**Task data:**
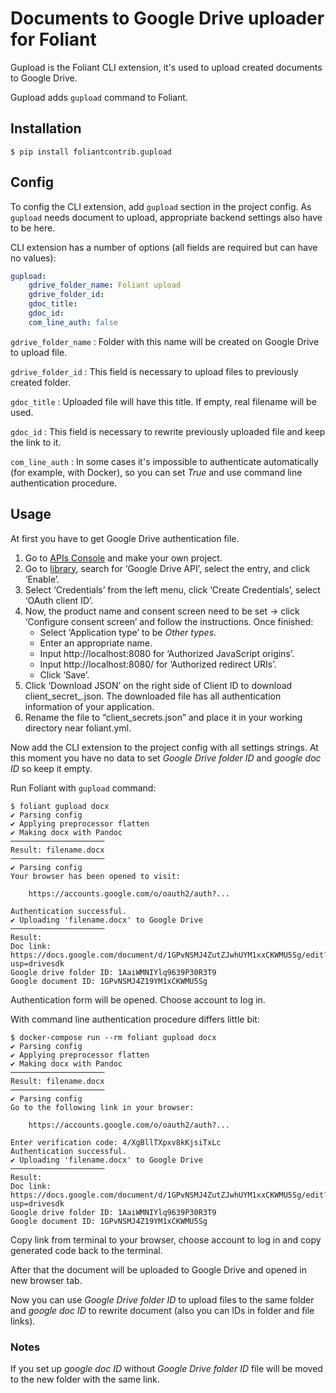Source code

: # Documents to Google Drive uploader for Foliant

Gupload is the Foliant CLI extension, it's used to upload created documents to Google Drive.

Gupload adds `gupload` command to Foliant.


## Installation

```shell
$ pip install foliantcontrib.gupload
```


## Config

To config the CLI extension, add `gupload` section in the project config. As `gupload` needs document to upload, appropriate backend settings also have to be here.

CLI extension has a number of options (all fields are required but can have no values):

```yaml
gupload:
    gdrive_folder_name: Foliant upload
    gdrive_folder_id:
    gdoc_title:
    gdoc_id:
    com_line_auth: false
```

`gdrive_folder_name`
:   Folder with this name will be created on Google Drive to upload file.

`gdrive_folder_id`
:   This field is necessary to upload files to previously created folder.

`gdoc_title`
:   Uploaded file will have this title. If empty, real filename will be used.

`gdoc_id`
:   This field is necessary to rewrite previously uploaded file and keep the link to it.

`com_line_auth`
:   In some cases it's impossible to authenticate automatically (for example, with Docker), so you can set *True* and use command line authentication procedure.


## Usage

At first you have to get Google Drive authentication file.

1. Go to [APIs Console](https://console.developers.google.com/cloud-resource-manager) and make your own project.
2. Go to [library](https://console.developers.google.com/apis/library), search for ‘Google Drive API’, select the entry, and click ‘Enable’.
3. Select ‘Credentials’ from the left menu, click ‘Create Credentials’, select ‘OAuth client ID’.
4. Now, the product name and consent screen need to be set -> click ‘Configure consent screen’ and follow the instructions. Once finished:
    - Select ‘Application type’ to be *Other types*.
    - Enter an appropriate name.
    - Input http://localhost:8080 for ‘Authorized JavaScript origins’.
    - Input http://localhost:8080/ for ‘Authorized redirect URIs’.
    - Click ‘Save’.
5. Click ‘Download JSON’ on the right side of Client ID to download client_secret_<really long ID>.json. The downloaded file has all authentication information of your application.
6. Rename the file to “client_secrets.json” and place it in your working directory near foliant.yml.

Now add the CLI extension to the project config with all settings strings. At this moment you have no data to set *Google Drive folder ID* and *google doc ID* so keep it empty.

Run Foliant with `gupload` command:

```shell
$ foliant gupload docx
✔ Parsing config
✔ Applying preprocessor flatten
✔ Making docx with Pandoc
─────────────────────
Result: filename.docx
─────────────────────
✔ Parsing config
Your browser has been opened to visit:

    https://accounts.google.com/o/oauth2/auth?...

Authentication successful.
✔ Uploading 'filename.docx' to Google Drive
─────────────────────
Result:
Doc link: https://docs.google.com/document/d/1GPvNSMJ4ZutZJwhUYM1xxCKWMU5Sg/edit?usp=drivesdk
Google drive folder ID: 1AaiWMNIYlq9639P30R3T9
Google document ID: 1GPvNSMJ4Z19YM1xCKWMU5Sg
```

Authentication form will be opened. Choose account to log in.

With command line authentication procedure differs little bit:

```
$ docker-compose run --rm foliant gupload docx
✔ Parsing config
✔ Applying preprocessor flatten
✔ Making docx with Pandoc
─────────────────────
Result: filename.docx
─────────────────────
✔ Parsing config
Go to the following link in your browser:

    https://accounts.google.com/o/oauth2/auth?...

Enter verification code: 4/XgBllTXpxv8kKjsiTxLc
Authentication successful.
✔ Uploading 'filename.docx' to Google Drive
─────────────────────
Result:
Doc link: https://docs.google.com/document/d/1GPvNSMJ4ZutZJwhUYM1xxCKWMU5Sg/edit?usp=drivesdk
Google drive folder ID: 1AaiWMNIYlq9639P30R3T9
Google document ID: 1GPvNSMJ4Z19YM1xCKWMU5Sg
```

Copy link from terminal to your browser, choose account to log in and copy generated code back to the terminal.

After that the document will be uploaded to Google Drive and opened in new browser tab.

Now you can use *Google Drive folder ID* to upload files to the same folder and *google doc ID* to rewrite document (also you can IDs in folder and file links).

### Notes

If you set up *google doc ID* without *Google Drive folder ID* file will be moved to the new folder with the same link.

**What is being asked:**
Could you copy each line in the listing above that includes the word "developers"?

**Expected output:**
1. Go to [APIs Console](https://console.developers.google.com/cloud-resource-manager) and make your own project.
2. Go to [library](https://console.developers.google.com/apis/library), search for ‘Google Drive API’, select the entry, and click ‘Enable’.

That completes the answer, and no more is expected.